Heute mittag mal ganz kurz die Mittagspause verlängert, weil ich noch kurz Schnuckelkram und letzte Kleinigkeiten für die Pakete gekauft habe und danach noch viel kürzer mit der Bahn, die aber ewig keine Haltestelle entlang meines Fußweges hatte, zum Spielzeugladen gefahren bin, um mal gerade eben schnell noch das letzte Geschenk zu kaufen, das in das Paket gen Frankreich muss, das unbedingt noch heute auf der Post sein muss, wofür ich dann ganz kurz nach dem Spielzeug-Laden nach Hause geschuscht bin, dort die letzen Sachen ein- und verpackt habe, alle Pakete zugeklebt (noch mal fahr ich nicht zur Post), irgendwie transportfähig eingetütet habe, um dann mit dem Fahrrad gerade mal eben bei der Post vorbeizufahren, um dort die drei großen Pakete, ein kleines Päckchen und diverse Briefe in der Packstation, dem Briefkasten zu verstauen, wobei sich zeigte, dass das eine Paket zu groß ist und ich mich doch noch kurz in die Schlange stellen musste.

Ein Glück sind die Wege in Frankfurt so kurz, dass aus einer offiziellen Stunde Mittagspause gerade mal nur zwei wurden.

Großkampftag

Naja, gekämpft habe ich gestern nicht wirklich. Aber irgendwie skuril war es schon. Ich hatte einen haben Tag Urlab genommen, den ich über den Tag verteilt habe: Morgens ein Stündchen und abends noch mal drei.

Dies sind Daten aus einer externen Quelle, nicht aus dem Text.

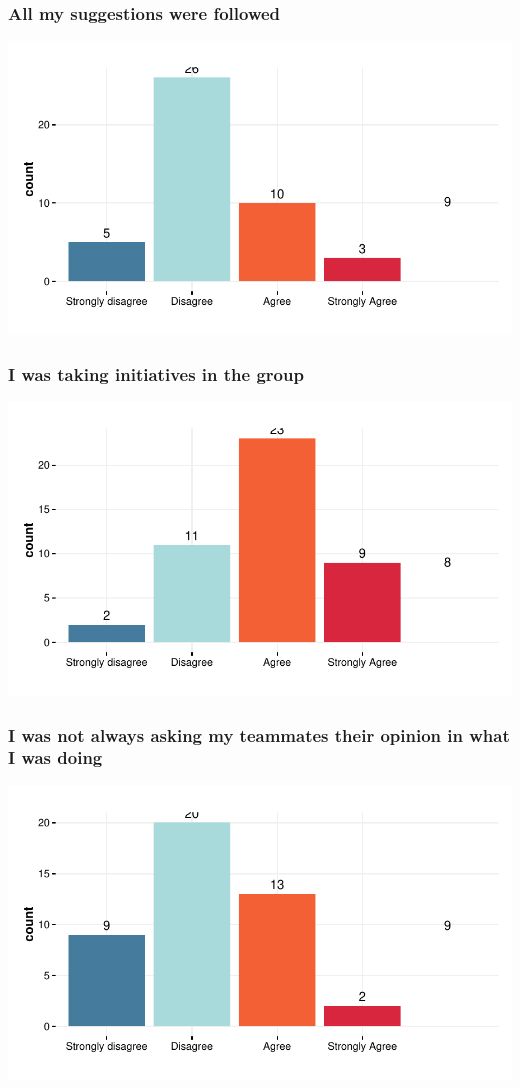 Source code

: \documentclass{article}
\begin{document}
\subsubsection{All my suggestions were followed}
\includegraphics{Raw_num/plots/-plot_suggestions_followed}

\subsubsection{I was taking initiatives in the group}
\includegraphics{Raw_num/plots/-plot_take_initiatives}


\subsubsection{I was not always asking my teammates their opinion in what I was doing}
\includegraphics{Raw_num/plots/-plot_solo_worker}
\end{document}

Denn morgens um 8h00 habtte ich ein Bewerbungsgespräch. Da, wo ich damals nicht hin wollte. Interessant war, dass meine beiden Ansprechpartnerinnen nicht wussten, dass ich vor zwei Jahren bereits zweimal da war. Sind alle guten Dinge drei?
Nach 45 Minuten waren wir fertig. Und zwei Stunden, nachdem ich raus war, hatte ich eine e-Mal, dass man mit mir den nächsten Schritt im Bewerbungsverfahren gehen wollen.

Dann habe ich im Büro meine Präsentation ein gutes Stück vorangetrieben und verließ – unnötigerweise viel zu früh – um 15h40 das Büro, um zum zweiten Bewerbungsgespräch des Tages zu fahren. Da, wo ich Anfang November schon mal war. Andere, spannendere Position, weswegen ich um die erste Absage nicht böse bin.
Ein wirklich gutes Gespräch (und deutlich besseres als beim 1. Termin). Sehr sympatisches Gegenüber, sehr sehr spannende Aufgabe.

Beflügelt fuhr ich aus der Nachbarstadt nach Hause, um dann mit der Weihnachtspost und dem monsieur wegen ebendieser zu kämpfen. Um 1h00 waren alle Geschenke verpackt, in Päckchen oder Verstecke verteilt. Auch alle Karten – zumindest die, die verschickt werden müssen und SOGAR die für die französische Verwandtschaft – waren geschrieben. Fehlt nur noch ein Geschenk, dann kann das letzte Paket auch geschlossen werden und alles kann darf muss zur Post.